Prior to this, students have learned about REMUS and how it is deployed to study the behavior of white sharks. Additionally, they learned that electromagnetic reception was the primary method that sharks use to sense the world around them, leading students to wonder if white sharks are bothered by REMUS.

In this lesson, students will construct claims about the ability of white sharks to detect the electric and/ or magnetic fields produced from REMUS. Students will investigate the strength of a magnetic field that is produced by a current and how this magnetic field can interact with an additional magnet to create a motor. To do this, students plan and conduct an investigation to understand how fields are produced, deciding on variables and measurements to be recorded, and utilize their understanding of modeling complex and microscopic structures and systems to help them visualize how their function depends on the composition and relationship among parts. They also analyze many complex natural structures and systems to determine how they function and apply understanding that structures can be designed to serve particular functions by taking into account properties of different materials. Students build on their understanding of magnetic fields by engaging deeply in arguing from evidence, and compare and critique arguments on the same topic, provide and receive critique, and use evidence and scientific reasoning to refute an explanation.

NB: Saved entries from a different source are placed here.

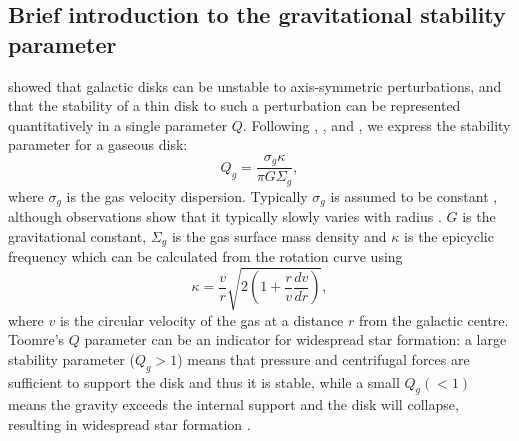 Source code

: \documentclass[12pt,preprint]{aastex}
\begin{document}
\subsection{Brief introduction to the gravitational stability parameter}
\label{threshold}
\citet{too64} showed that galactic disks can be unstable to axis-symmetric perturbations, and that the stability of a thin disk to such a perturbation can be represented quantitatively in a single parameter $Q$. Following \citet{too64}, \citet{wan94}, and \citet{raf01}, we express the stability parameter for a gaseous disk:
\begin{equation}
Q_{g}=\frac{\sigma_g \kappa}{\pi G \Sigma_g}, 
\label{Qg}
\end{equation}
where $\sigma_g$ is the gas velocity dispersion. Typically $\sigma_g$ is assumed to be constant \citep[e.g.][hereafter L08]{ler08}, although observations show that it typically slowly varies with radius \citep[e.g.][] {tam09,obr10}.
 $G$ is the gravitational constant, $\Sigma_g$ is the gas surface mass density and $\kappa$ is the epicyclic frequency which can be calculated from the rotation curve using
\begin{equation}
\kappa=\frac{v}{r}\sqrt{2\left(1+\frac{r}{v} \frac{dv}{dr}\right)},
\label{e:kappa}
\end{equation}
where $v$ is the circular velocity of the gas at a distance $r$ from the galactic centre.  Toomre's $Q$  parameter can be an indicator for 
widespread star formation: a large stability parameter ($Q_g>1$) means that pressure and centrifugal forces are sufficient to support the disk and thus it is stable, while a small $Q_g(<1)$ means the gravity exceeds the internal support and the disk will collapse, resulting in widespread star formation \citep{ken89,vdh93,mar01}.
\end{document}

In the next lesson, students will learn how tags use acoustic (sound) and radio waves to transmit to a receiver such as REMUS.

Throughout the lesson, a flag () denotes formative assessment opportunities where you may change instruction in response to students’ level of understanding and making sense of phenomena.

4. As students identify areas where additional information may be needed in order to have a strong explanation, let them know you have readings that may be useful. Point out also that the Ocean Portal website they used in Lesson 8.4: REMUS referred to electric fields as well as magnetic fields, so you have found some articles that will discuss both. Arrange students into groups of 4 and give each student in the group one of the following articles: 8.5.G1: Snout Goo May Help Sharks Sense Prey, 8.5.G2: Scientists Repel Sharks–to Save Them, 8.5.G3: A Shark’s Sixth Sense, and 8.5.G4: A Biological Function for Electroreception in Sharks and Rays.

   Write the following codes on the board for the students to use as they read their article. Have them underline and code the following:

   “SA”:
   Shark Anatomy–basic information about the structure/function of a shark
   “EE”:
   Electrical Evidence–evidence that supports an understanding of how sharks are influenced by electric fields
   “ME”:
   Magnetic Evidence–evidence that supports an understanding of how sharks are influenced by magnetic fields

   Differentiation: At your discretion, put students into expert groups if they need peer support while working through the readings. Make sure that students needing language support are focusing on the content of the article rather than words that are unclear. Ask students to skim their article and highlight any words whose meaning is uncertain. Before students read the articles, offer to have students look up the meaning of highlighted words and/or as a whole class go over words that might cause some confusion or prevent them from moving forward with the reading.

5. When students have completed their reading, arrange students into expert groups with others that read the same article. Record the following on the board for students to see:

   Sharks are influenced by electric fields.

   Sharks are influenced by magnetic fields.

   Sharks are influenced by BOTH magnetic and electric fields.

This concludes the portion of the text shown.